The Token-Maxxing Party

There's a really good mental framework called Goodhart's Law. It claims that when a measure becomes a target, it ceases to be a good measure. And we've seen this play out with the token-maxing phenomena in AI. While it's obvious that people who experiment with new technology early in a paradigm shift tend to be better off than those who wait on the sidelines, letting a single number (tokens) define effective AI use and having that be hyper-optimized for across an entire ecosystem is bound to have an impact.

What comes next looks a lot like what happened with cloud spend. It took a decade for cloud FinOps to fully mature: telemetry, attribution, cost governance, unit economics per workload. AI is speedrunning that same cycle.

The instrumentation stack for managing AI spend is starting to form!

OpenClaw and CUA

OpenClaw was a watershed moment for AI. Its nature of being always-on, residing wherever the user wanted to use it from (WhatsApp, Slack, iMessage, etc), and having access to a user's machine and files made it a complete expression of what's possible when agents broke out of the chatbox. OpenClaw became the fastest growing open source project in the history of software, now sitting at over 370K GitHub stars.
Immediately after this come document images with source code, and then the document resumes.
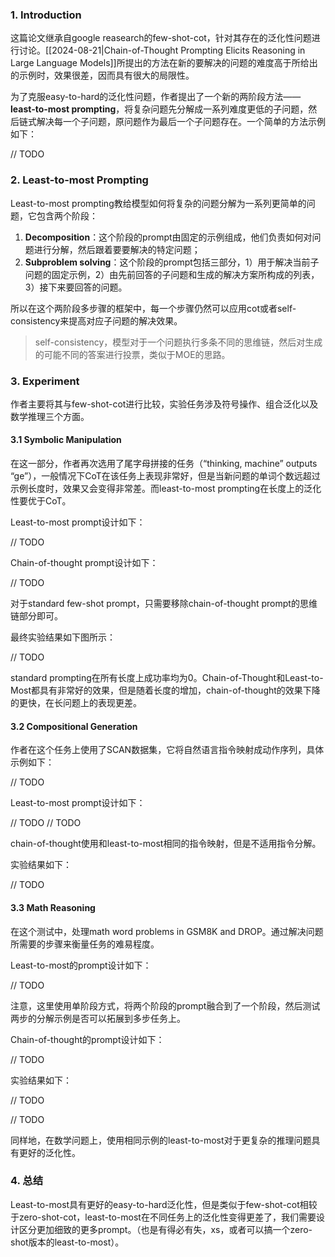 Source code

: ### 1. Introduction

这篇论文继承自google reasearch的few-shot-cot，针对其存在的泛化性问题进行讨论。[[2024-08-21|Chain-of-Thought Prompting Elicits Reasoning in Large Language Models]]所提出的方法在新的要解决的问题的难度高于所给出的示例时，效果很差，因而具有很大的局限性。

为了克服easy-to-hard的泛化性问题，作者提出了一个新的两阶段方法——**least-to-most prompting**，将复杂问题先分解成一系列难度更低的子问题，然后链式解决每一个子问题，原问题作为最后一个子问题存在。一个简单的方法示例如下：

// TODO
### 2. Least-to-most Prompting

Least-to-most prompting教给模型如何将复杂的问题分解为一系列更简单的问题，它包含两个阶段：

1. **Decomposition**：这个阶段的prompt由固定的示例组成，他们负责如何对问题进行分解，然后跟着要要解决的特定问题；
2. **Subproblem solving**：这个阶段的prompt包括三部分，1）用于解决当前子问题的固定示例，2）由先前回答的子问题和生成的解决方案所构成的列表，3）接下来要回答的问题。

所以在这个两阶段多步骤的框架中，每一个步骤仍然可以应用cot或者self-consistency来提高对应子问题的解决效果。

> self-consistency，模型对于一个问题执行多条不同的思维链，然后对生成的可能不同的答案进行投票，类似于MOE的思路。

### 3. Experiment

作者主要将其与few-shot-cot进行比较，实验任务涉及符号操作、组合泛化以及数学推理三个方面。

#### 3.1 Symbolic Manipulation

在这一部分，作者再次选用了尾字母拼接的任务（“thinking, machine” outputs “ge”），一般情况下CoT在该任务上表现非常好，但是当新问题的单词个数远超过示例长度时，效果又会变得非常差。而least-to-most prompting在长度上的泛化性要优于CoT。

Least-to-most prompt设计如下：

// TODO

Chain-of-thought prompt设计如下：

// TODO

对于standard few-shot prompt，只需要移除chain-of-thought prompt的思维链部分即可。

最终实验结果如下图所示：

// TODO

standard prompting在所有长度上成功率均为0。Chain-of-Thought和Least-to-Most都具有非常好的效果，但是随着长度的增加，chain-of-thought的效果下降的更快，在长问题上的表现更差。

#### 3.2 Compositional Generation

作者在这个任务上使用了SCAN数据集，它将自然语言指令映射成动作序列，具体示例如下：

// TODO

Least-to-most prompt设计如下：

// TODO
// TODO

chain-of-thought使用和least-to-most相同的指令映射，但是不适用指令分解。

实验结果如下：

// TODO

#### 3.3 Math Reasoning

在这个测试中，处理math word problems in GSM8K and DROP。通过解决问题所需要的步骤来衡量任务的难易程度。

Least-to-most的prompt设计如下：

// TODO

注意，这里使用单阶段方式，将两个阶段的prompt融合到了一个阶段，然后测试两步的分解示例是否可以拓展到多步任务上。

Chain-of-thought的prompt设计如下：

// TODO

实验结果如下：

// TODO

// TODO

同样地，在数学问题上，使用相同示例的least-to-most对于更复杂的推理问题具有更好的泛化性。

### 4. 总结

Least-to-most具有更好的easy-to-hard泛化性，但是类似于few-shot-cot相较于zero-shot-cot，least-to-most在不同任务上的泛化性变得更差了，我们需要设计区分更加细致的更多prompt。（也是有得必有失，xs，或者可以搞一个zero-shot版本的least-to-most）。

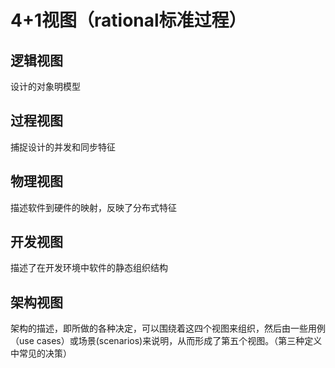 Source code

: # 4+1视图（rational标准过程）

## 逻辑视图

设计的对象明模型

## 过程视图

捕捉设计的并发和同步特征

## 物理视图

描述软件到硬件的映射，反映了分布式特征

## 开发视图

描述了在开发环境中软件的静态组织结构

## 架构视图

架构的描述，即所做的各种决定，可以围绕着这四个视图来组织，然后由一些用例 （use cases）或场景(scenarios)来说明，从而形成了第五个视图。（第三种定义中常见的决策）
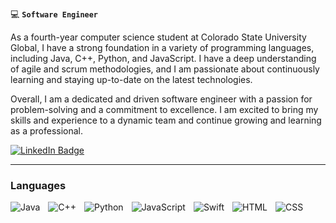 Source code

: :computer: **`Software Engineer`**

As a fourth-year computer science student at Colorado State University Global, I have a strong foundation in a variety of programming languages, including Java, C++, Python, and JavaScript. I have a deep understanding of agile and scrum methodologies, and I am passionate about continuously learning and staying up-to-date on the latest technologies.

Overall, I am a dedicated and driven software engineer with a passion for problem-solving and a commitment to excellence. I am excited to bring my skills and experience to a dynamic team and continue growing and learning as a professional.

  <p align="left">
    <a href="https://www.linkedin.com/in/jacob-kerames/">
      <img src="https://img.shields.io/badge/LinkedIn-blue?style=for-the-badge&logo=linkedin&logoColor=white" alt="LinkedIn Badge"/>
    </a>
  </p>

---

### Languages

  <picture>
    <img align="left" alt="Java" width="auto" style="padding-right:10px;" src="https://img.shields.io/badge/Java-ED8B00?style=for-the-badge&logo=java&logoColor=white"/>
  </picture>
  <picture>
    <img align="left" alt="C++" width="auto" style="padding-right:10px;" src="https://img.shields.io/badge/C%2B%2B-00599C?style=for-the-badge&logo=c%2B%2B&logoColor=white" />
  </picture>
  <picture>
    <img align="left" alt="Python" width="auto" style="padding-right:10px;" src="https://img.shields.io/badge/Python-3776AB?style=for-the-badge&logo=python&logoColor=white"/>
  </picture>
  <picture>
    <img align="left" alt="JavaScript" width="auto" style="padding-right:10px;" src="https://img.shields.io/badge/javascript-%23323330.svg?style=for-the-badge&logo=javascript&logoColor=%23F7DF1E"/>
  </picture>
  <picture>
    <img align="left" alt="Swift" width="auto" style="padding-right:10px;" src="https://img.shields.io/badge/swift-F54A2A?style=for-the-badge&logo=swift&logoColor=white"/>
  </picture>
  <picture>
    <img align="left" alt="HTML" width="auto" style="padding-right:10px;" src="https://img.shields.io/badge/html5-%23E34F26.svg?style=for-the-badge&logo=html5&logoColor=white"/>
  </picture>
  <picture>
    <img align="left" alt="CSS" width="auto" style="padding-right:10px;" src="https://img.shields.io/badge/css3-%231572B6.svg?style=for-the-badge&logo=css3&logoColor=white"/>
  </picture>
</br>
</br>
It wasn't just a product launch, it was a movement. Lobster suits on the YC podcast. OpenClaw meetups throughout the country. Mac minis sold out for months. ClawCon filled a room in New York. When a piece of software generates that kind of energy, something real is happening.
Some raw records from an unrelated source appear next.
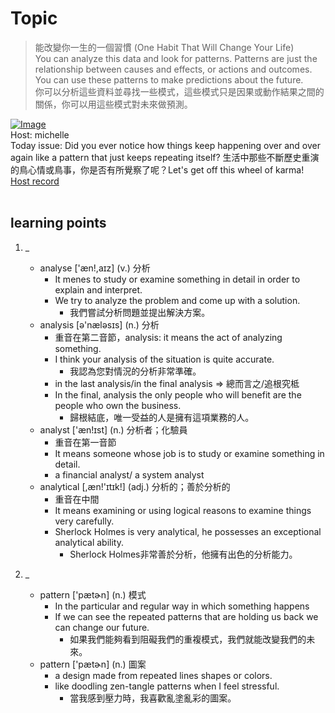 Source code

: # Topic

> 能改變你一生的一個習慣 (One Habit That Will Change Your Life) <br>
> You can analyze this data and look for patterns. Patterns are just the relationship between causes and effects, or actions and outcomes. You can use these patterns to make predictions about the future.  <br>
> 你可以分析這些資料並尋找一些模式，這些模式只是因果或動作結果之間的關係，你可以用這些模式對未來做預測。 <br>

[![Image](https://cdn.voicetube.com/assets/thumbnails/Tfuf44czcd0.jpg)](https://www.youtube.com/embed/Tfuf44czcd0?rel=0&showinfo=0&cc_load_policy=0&controls=1&autoplay=1&iv_load_policy=3&playsinline=1&wmode=transparent&start=124&end=135&enablejsapi=1&origin=https://tw.voicetube.com&widgetid=1)<br>
Host: michelle
<br>Today issue: Did you ever notice how things keep happening over and over again like a pattern that just keeps repeating itself? 生活中那些不斷歷史重演的鳥心情或鳥事，你是否有所覺察了呢？Let's get off this wheel of karma!
<br>
[Host record](https://cdn.voicetube.com/tmp/everyday_records/Michellesu/2773.mp3)
<br><br>
## learning points
1. _
	* analyse ['æn!,aɪz] (v.) 分析
        - It menes to study or examine something in detail in order to explain and interpret.
        - We try to analyze the problem and come up with a solution.
            + 我們嘗試分析問題並提出解決方案。
	* analysis [ə'næləsɪs] (n.) 分析
        - 重音在第二音節，analysis: it means the act of analyzing something.
        - I think your analysis of the situation is quite accurate.
            + 我認為您對情況的分析非常準確。
        - in the last analysis/in the final analysis => 總而言之/追根究柢
        - In the final, analysis the only people who will benefit are the people who own the business.
            + 歸根結底，唯一受益的人是擁有這項業務的人。
	* analyst ['æn!ɪst] (n.) 分析者；化驗員
        - 重音在第一音節
        - It means someone whose job is to study or examine something in detail.
        - a financial analyst/ a system analyst
	* analytical [,æn!'ɪtɪk!] (adj.) 分析的；善於分析的
        - 重音在中間
        - It means examining or using logical reasons to examine things very carefully.
        - Sherlock Holmes is very analytical, he possesses an exceptional analytical ability.
            + Sherlock Holmes非常善於分析，他擁有出色的分析能力。

2. _
	* pattern ['pætɚn] (n.) 模式
        - In the particular and regular way in which something happens
        - If we can see the repeated patterns that are holding us back we can change our future.
            + 如果我們能夠看到阻礙我們的重複模式，我們就能改變我們的未來。
	* pattern ['pætɚn] (n.) 圖案
        - a design made from repeated lines shapes or colors.
        - like doodling zen-tangle patterns when I feel stressful.
            + 當我感到壓力時，我喜歡亂塗亂彩的圖案。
But as our friends in the cybersecurity world know, with every expansion in technological capability comes an expansion in the attack surface. With computer use agents being able to click on a screen and drive actions like a human would, without needing an API, there's a gap in visibility that IT can't see. It rhymes with the early days of SaaS, when business users could download software on the cloud without direct IT approval. This gap in the cloud era led to the rise of CASB, with great companies such as Netskope and Zscaler, and we expect it to produce some great AI security companies as well.
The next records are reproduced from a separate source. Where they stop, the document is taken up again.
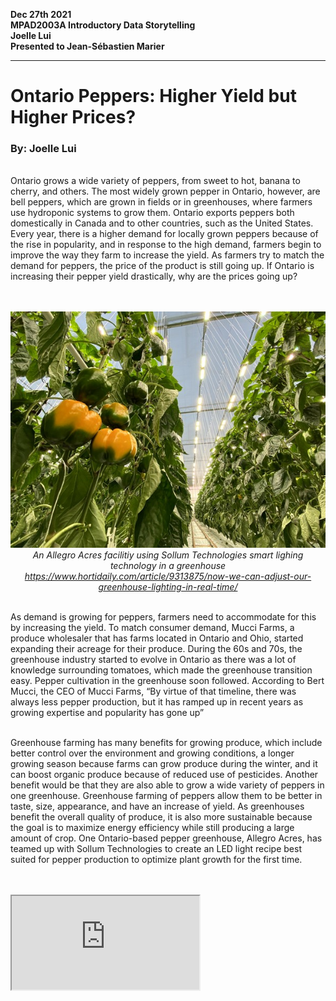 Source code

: **Dec 27th 2021**<br>
**MPAD2003A Introductory Data Storytelling**<br>
**Joelle Lui**<br>
**Presented to Jean-Sébastien Marier**<br>
___
# Ontario Peppers: Higher Yield but Higher Prices?
### By: Joelle Lui
<br>
Ontario grows a wide variety of peppers, from sweet to hot, banana to cherry, and others. The most widely grown pepper in Ontario, however, are bell peppers, which are grown in fields or in greenhouses, where farmers use hydroponic systems to grow them. Ontario exports peppers both domestically in Canada and to other countries, such as the United States. Every year, there is a higher demand for locally grown peppers because of the rise in popularity, and in response to the high demand, farmers begin to improve the way they farm to increase the yield. As farmers try to match the demand for peppers, the price of the product is still going up. If Ontario is increasing their pepper yield drastically, why are the prices going up? 
<br>
<br>
<br>

<p align="center">
  <img src="sollum_1.jpg">
  <br>
  <i>An Allegro Acres facilitiy using Sollum Technologies smart lighing technology in a greenhouse
  <a href="https://www.hortidaily.com/article/9313875/now-we-can-adjust-our-greenhouse-lighting-in-real-time/">https://www.hortidaily.com/article/9313875/now-we-can-adjust-our-greenhouse-lighting-in-real-time/</a>
  </i>
</p>
<br> 
As demand is growing for peppers, farmers need to accommodate for this by increasing the yield. To match consumer demand, Mucci Farms, a produce wholesaler that has farms located in Ontario and Ohio, started expanding their acreage for their produce. During the 60s and 70s, the greenhouse industry started to evolve in Ontario as there was a lot of knowledge surrounding tomatoes, which made the greenhouse transition easy. Pepper cultivation in the greenhouse soon followed. According to Bert Mucci, the CEO of Mucci Farms, “By virtue of that timeline, there was always less pepper production, but it has ramped up in recent years as growing expertise and popularity has gone up”
<br>
<br>

Greenhouse farming has many benefits for growing produce, which include better control over the environment and growing conditions, a longer growing season because farms can grow produce during the winter, and it can boost organic produce because of reduced use of pesticides. Another benefit would be that they are also able to grow a wide variety of peppers in one greenhouse. Greenhouse farming of peppers allow them to be better in taste, size, appearance, and have an increase of yield. As greenhouses benefit the overall quality of produce, it is also more sustainable because the goal is to maximize energy efficiency while still producing a large amount of crop. One Ontario-based pepper greenhouse, Allegro Acres, has teamed up with Sollum Technologies to create an LED light recipe best suited for pepper production to optimize plant growth for the first time. 
<br>
<br>
<br>
<iframe  src="https://datawrapper.dwcdn.net/3m4A3/3/"  title="A"></iframe>

<!--

<iframe title="Average Yield (tonnes/ha) of Ontario Peppers" aria-label="Interactive line chart" id="datawrapper-chart-3m4A3" src="https://datawrapper.dwcdn.net/3m4A3/3/" scrolling="no" frameborder="0" style="width: 0; min-width: 100% !important; border: none;" height="439"></iframe>


<script type="text/javascript">!function(){"use strict";window.addEventListener("message",(function(e){if(void 0!==e.data["datawrapper-height"]){var t=document.querySelectorAll("iframe");for(var a in e.data["datawrapper-height"])for(var r=0;r<t.length;r++){if(t[r].contentWindow===e.source)t[r].style.height=e.data["datawrapper-height"][a]+"px"}}}))}()</script>
<br>
Even though there are better, sustainable, farming techniques, that has contributed to more yield, prices for produce are at an all time high, especially peppers. Some reasons for this price increase include the weather conditions affecting field peppers. As Ontario is province that has rainfall and is cloudy, the volumes produced are slightly lower. This results in some scarcity in the market, so prices have risen slightly. When it comes to small scale growers, Mucci Farms says it is “more efficient and profitable to grow tomatoes or cucumbers as there is always high demand for specific staple items”, which can be grown and sold exclusively. In the case of bell peppers, they “require scale to satisfy retailer and consumer demand for multiple colours and varieties”.
<br>
<br>
<br>

<p>
<iframe title="Average Price ($/tonne) of Ontario Peppers " aria-label="Interactive line chart" id="datawrapper-chart-3FemX" src="https://datawrapper.dwcdn.net/3FemX/2/" scrolling="no" frameborder="0" style="width: 0; min-width: 100% !important; border: none;" height="400"></iframe><script type="text/javascript">!function(){"use strict";window.addEventListener("message",(function(e){if(void 0!==e.data["datawrapper-height"]){var t=document.querySelectorAll("iframe");for(var a in e.data["datawrapper-height"])for(var r=0;r<t.length;r++){if(t[r].contentWindow===e.source)t[r].style.height=e.data["datawrapper-height"][a]+"px"}}}))}();</script>
</p>

<br>
Ontario’s production of peppers has grown significantly since the 1980s, due to the rising popularity and demand for such product. As years progress, farming techniques improve to allow for a sustainable and efficient way to produce fruits and vegetables, especially during the colder months of the year. Although it is more efficient and profitable to grow tomatoes and cucumbers, there is still a high demand for peppers. Farmers must produce them more than ever as innovative farming is critical for feeding the country and economic growth of our industry. 
<br>
<br>
<br>

[Link to dataset used for the visualizations](http://omaf.gov.on.ca/english/stats/hort/pepper.htm).
<br>
<br>
<br>

 >***
 >METHODOLOGY 
 >The sources I used for thie article came from official government sites, online forums/online agriculture communities, and the official sites of Ontario producers 
 >___

<br>
<br>
<b><u> Sources</b></u>
<br>
<p>
<ol>
<li><a href="http://omaf.gov.on.ca/english/stats/hort/pepper.htm">http://omaf.gov.on.ca/english/stats/hort/pepper.htm </a></li>
<br>
<li><a href="http://www.omafra.gov.on.ca/IPM/english/peppers/index.html">http://www.omafra.gov.on.ca/IPM/english/peppers/index.html</a></li>
<br>
<li><a href="https://www.hortidaily.com/article/9374750/domestically-grown-produce-has-become-a-necessity/
">https://www.hortidaily.com/article/9374750/domestically-grown-produce-has-become-a-necessity/
l</a></li>
<br>
<li><a href="http://www.omafra.gov.on.ca/IPM/english/peppers/index.html">http://www.omafra.gov.on.ca/IPM/english/peppers/index.html</a></li>
<br>
<li><a href="https://www.hortidaily.com/article/9342659/growing-pepper-cultivars-with-shorter-internode-characteristics-with-adjustable-spectrum/
">https://www.hortidaily.com/article/9342659/growing-pepper-cultivars-with-shorter-internode-characteristics-with-adjustable-spectrum/
</a></li>
<br>
<li><a href="https://www.hortidaily.com/article/6036264/overview-global-pepper-market/
">https://www.hortidaily.com/article/6036264/overview-global-pepper-market/
</a></li>
</ol>
</p>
SaaS Was Built for Humans and Agents Change All of It

Every layer of the SaaS model assumes a human on the other end. Features get designed for screens, business models get built on seats, and distribution works because a person discovers, evaluates, and buys.

Agents break all of it. The user is now human and/or an agent. The moat is no longer stored data but accumulated context, the memory of workflows, preferences, and behavior the agent builds over time. Distribution changes too. An agent discovers or composes the product, not a person clicking through a website.

Companies that haven't thought about what their product looks like to an agent, whether it can find them, transact without a human, and operate them as infrastructure, are going to be caught flat-footed.

Exciting Tech at The Frontier

One theme we're fascinated by is the emergence of continual learning. This is defined as the ability for an AI system to improve from its own experience after training ends, the way an employee gets better at a job by doing it. While continual learning has traditionally been thought of in the realm of the model, we're beginning to see the early innings of it being applied at the harness layer as well.

Case in point, Harvey has started to run an autoresearch loop to enable its harness to self-improve. After each run, the LLM-as-a-judge system grades performance, and hypotheses around why failures happen lead to the harness being edited accordingly. This led the harness to improve in emergent ways that couldn't have been predicted by the Harvey team.

This points toward what we think is the most interesting question in enterprise AI right now. What does it mean to own your loop? The workflows your team runs, the evals you build, the institutional memory you accumulate. That context is yours. When models commoditize, the companies that have been quietly compounding their loop will have built something that travels with them regardless of which model they use.